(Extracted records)
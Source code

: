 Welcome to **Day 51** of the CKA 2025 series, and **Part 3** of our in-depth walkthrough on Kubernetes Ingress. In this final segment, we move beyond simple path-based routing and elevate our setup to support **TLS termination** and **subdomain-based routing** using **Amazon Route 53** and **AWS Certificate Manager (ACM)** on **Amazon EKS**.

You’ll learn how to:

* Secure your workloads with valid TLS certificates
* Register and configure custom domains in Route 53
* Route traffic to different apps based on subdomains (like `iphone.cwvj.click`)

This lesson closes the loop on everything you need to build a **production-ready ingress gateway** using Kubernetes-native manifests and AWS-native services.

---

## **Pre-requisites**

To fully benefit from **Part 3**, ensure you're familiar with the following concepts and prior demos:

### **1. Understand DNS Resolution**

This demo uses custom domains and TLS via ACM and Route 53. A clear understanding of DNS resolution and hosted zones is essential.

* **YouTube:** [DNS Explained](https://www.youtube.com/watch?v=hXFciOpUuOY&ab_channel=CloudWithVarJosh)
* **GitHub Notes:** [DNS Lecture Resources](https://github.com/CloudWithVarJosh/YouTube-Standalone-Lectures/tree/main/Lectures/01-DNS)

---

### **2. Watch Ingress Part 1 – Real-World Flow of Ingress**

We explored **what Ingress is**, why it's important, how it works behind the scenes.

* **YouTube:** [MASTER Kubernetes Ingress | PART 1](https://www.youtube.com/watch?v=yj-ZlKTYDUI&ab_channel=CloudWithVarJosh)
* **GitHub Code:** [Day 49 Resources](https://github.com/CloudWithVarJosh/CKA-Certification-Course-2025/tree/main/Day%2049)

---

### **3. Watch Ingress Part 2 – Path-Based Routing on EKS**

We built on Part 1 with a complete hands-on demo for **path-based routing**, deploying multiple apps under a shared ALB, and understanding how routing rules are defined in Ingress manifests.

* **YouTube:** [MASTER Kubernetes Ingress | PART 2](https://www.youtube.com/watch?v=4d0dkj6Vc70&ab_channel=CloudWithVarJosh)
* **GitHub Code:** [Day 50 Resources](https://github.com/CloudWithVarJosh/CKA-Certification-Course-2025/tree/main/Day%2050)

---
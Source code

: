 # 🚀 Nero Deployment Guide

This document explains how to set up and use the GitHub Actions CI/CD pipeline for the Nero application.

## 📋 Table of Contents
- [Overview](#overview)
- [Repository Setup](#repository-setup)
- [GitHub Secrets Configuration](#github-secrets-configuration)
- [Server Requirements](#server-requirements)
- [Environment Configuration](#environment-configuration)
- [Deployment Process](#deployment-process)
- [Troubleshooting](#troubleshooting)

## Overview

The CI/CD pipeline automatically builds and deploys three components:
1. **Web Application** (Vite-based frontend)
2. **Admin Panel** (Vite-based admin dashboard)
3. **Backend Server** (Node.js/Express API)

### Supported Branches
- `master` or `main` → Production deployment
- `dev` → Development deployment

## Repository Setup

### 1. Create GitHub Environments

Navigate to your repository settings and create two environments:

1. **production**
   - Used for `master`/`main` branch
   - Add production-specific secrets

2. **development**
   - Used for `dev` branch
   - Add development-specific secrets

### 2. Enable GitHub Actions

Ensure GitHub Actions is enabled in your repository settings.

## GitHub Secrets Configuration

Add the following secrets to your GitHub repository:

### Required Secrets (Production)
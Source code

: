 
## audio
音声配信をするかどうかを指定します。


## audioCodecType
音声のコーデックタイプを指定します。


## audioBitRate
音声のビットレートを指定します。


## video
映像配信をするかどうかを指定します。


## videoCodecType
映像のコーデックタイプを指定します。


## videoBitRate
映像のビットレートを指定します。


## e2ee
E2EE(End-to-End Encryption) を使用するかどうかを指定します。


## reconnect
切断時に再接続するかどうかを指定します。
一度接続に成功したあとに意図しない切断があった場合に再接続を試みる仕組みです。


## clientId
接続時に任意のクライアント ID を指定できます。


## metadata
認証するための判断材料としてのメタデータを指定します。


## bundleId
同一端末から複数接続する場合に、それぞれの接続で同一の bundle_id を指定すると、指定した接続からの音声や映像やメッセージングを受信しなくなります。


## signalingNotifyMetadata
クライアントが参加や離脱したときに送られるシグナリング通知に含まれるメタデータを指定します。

Problem description: Each line of the entries holding the string "Server" should be found and copied.

The completed task:
- [Server Requirements](#server-requirements)
3. **Backend Server** (Node.js/Express API)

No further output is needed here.